The School of Isolated and Distance Education (SIDE) is committed to developing towards becoming a culturally responsive school, moving through the stages of cultural awareness, cultural understanding, cultural competence and cultural responsiveness. Our staff are engaging in a variety of formal and informal professional learning opportunities to support this journey. On school development days this year, we have begun to explore the Aboriginal Cultural Standards Framework with the support of the Aboriginal Education Teaching and Learning Directorate, and have enjoyed the first set of an ongoing cycle of workshops with guest presenters. The sessions this term included: listening to the personal experience of a member of the Stolen Generations, unpacking native title, and a theatrical performance by a Wongi/Yamatji actor and writer from the Yirra Yaakin Theatre Company, of Moorditj Wirlya (Strong Heart), examining ideas of culture, identity and belonging.
SIDE has an ongoing partnership with the Yirra Yaakin Theatre Company, Australia’s biggest Aboriginal-led theatre company. Through the partnership,SIDE students and staff attend performances and engage in a variety of workshops with a focus on sharing Aboriginal stories and experiences. Each year Yirra Yaakin develops a collection of four stories for school audiences based on Noongar knowledge and storytelling through the Kaatijin series of productions. Previous series have included Boodjar Kaatijin: traditional legends of how the land was created, and Kaarla Kaatijin: traditional stories about fire. This year’s stories, Djinda Kaatijin, explore the importance of the stars and how they are culturally important to us all. In addition to live performances as school incursions, Yirra Yaakin film search Kaatijin story in SIDE’s recording studio. These and other recordings are rich teaching and learning resources for our students and are shared online in Moodle or WebEx.
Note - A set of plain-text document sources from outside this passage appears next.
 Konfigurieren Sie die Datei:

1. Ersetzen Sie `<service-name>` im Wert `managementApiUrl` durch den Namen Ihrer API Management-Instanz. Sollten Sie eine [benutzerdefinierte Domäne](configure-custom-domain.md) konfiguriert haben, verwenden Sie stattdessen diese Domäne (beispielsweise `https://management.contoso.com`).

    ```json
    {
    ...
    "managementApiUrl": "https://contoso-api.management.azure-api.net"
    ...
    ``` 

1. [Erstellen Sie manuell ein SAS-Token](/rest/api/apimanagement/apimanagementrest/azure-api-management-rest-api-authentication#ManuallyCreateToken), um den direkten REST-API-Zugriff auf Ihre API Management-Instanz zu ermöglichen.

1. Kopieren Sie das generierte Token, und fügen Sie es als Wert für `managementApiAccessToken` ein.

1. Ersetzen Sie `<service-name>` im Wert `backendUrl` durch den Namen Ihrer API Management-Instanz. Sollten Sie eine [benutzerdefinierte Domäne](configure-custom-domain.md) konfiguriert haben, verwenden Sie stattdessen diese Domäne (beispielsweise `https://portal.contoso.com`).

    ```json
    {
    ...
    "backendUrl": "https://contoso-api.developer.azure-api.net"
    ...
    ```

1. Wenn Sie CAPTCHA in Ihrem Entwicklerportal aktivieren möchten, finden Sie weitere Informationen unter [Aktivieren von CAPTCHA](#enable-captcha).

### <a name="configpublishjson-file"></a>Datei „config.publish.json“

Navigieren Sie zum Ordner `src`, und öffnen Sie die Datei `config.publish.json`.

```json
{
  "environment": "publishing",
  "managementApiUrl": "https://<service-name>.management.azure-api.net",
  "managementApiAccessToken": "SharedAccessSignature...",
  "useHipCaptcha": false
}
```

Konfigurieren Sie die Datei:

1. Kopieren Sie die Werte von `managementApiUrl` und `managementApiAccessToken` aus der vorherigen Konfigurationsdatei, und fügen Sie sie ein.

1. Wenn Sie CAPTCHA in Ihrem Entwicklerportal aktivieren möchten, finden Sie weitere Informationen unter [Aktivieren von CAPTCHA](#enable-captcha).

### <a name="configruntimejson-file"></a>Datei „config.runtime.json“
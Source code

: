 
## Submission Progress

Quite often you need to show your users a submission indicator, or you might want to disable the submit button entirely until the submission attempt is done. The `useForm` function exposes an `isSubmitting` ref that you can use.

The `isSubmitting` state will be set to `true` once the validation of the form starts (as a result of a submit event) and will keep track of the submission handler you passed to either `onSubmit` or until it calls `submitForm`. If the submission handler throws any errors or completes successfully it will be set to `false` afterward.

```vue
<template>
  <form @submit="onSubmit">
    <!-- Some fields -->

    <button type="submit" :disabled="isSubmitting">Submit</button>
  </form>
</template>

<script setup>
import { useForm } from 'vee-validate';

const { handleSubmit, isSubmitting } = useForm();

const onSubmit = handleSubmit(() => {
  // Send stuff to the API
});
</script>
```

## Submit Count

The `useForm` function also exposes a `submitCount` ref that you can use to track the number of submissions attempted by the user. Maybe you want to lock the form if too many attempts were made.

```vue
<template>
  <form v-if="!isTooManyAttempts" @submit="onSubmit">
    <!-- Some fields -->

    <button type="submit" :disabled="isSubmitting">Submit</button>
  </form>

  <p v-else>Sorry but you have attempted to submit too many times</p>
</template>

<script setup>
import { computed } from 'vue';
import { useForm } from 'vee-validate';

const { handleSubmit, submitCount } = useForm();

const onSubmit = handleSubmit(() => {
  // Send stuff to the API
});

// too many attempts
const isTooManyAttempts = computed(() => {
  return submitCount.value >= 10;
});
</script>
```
Recently some SIDE staff also attended a moving production by the Ilbijerri Theatre Company, Bindjareb Pinjarra, a blend of improvised comedy and physical theatre presenting Aboriginal perspectives of the Pinjarra massacre in 1834, with reflections to the present day. You can watch excerpts of the production in this YouTube video.
Individual staff have also enrolled in online Noongar language courses, shared information about the Carrolup Artworks, a collection of 122 artworks created by Aboriginal children of the Stolen Generations in the late 1940s at the Carrolup Native Settlement in Western Australia’s Great Southern region, and participated in arange of informal opportunities to enhance cultural knowledge, such as an evening of basket weaving with the Tjanpi Desert Weavers.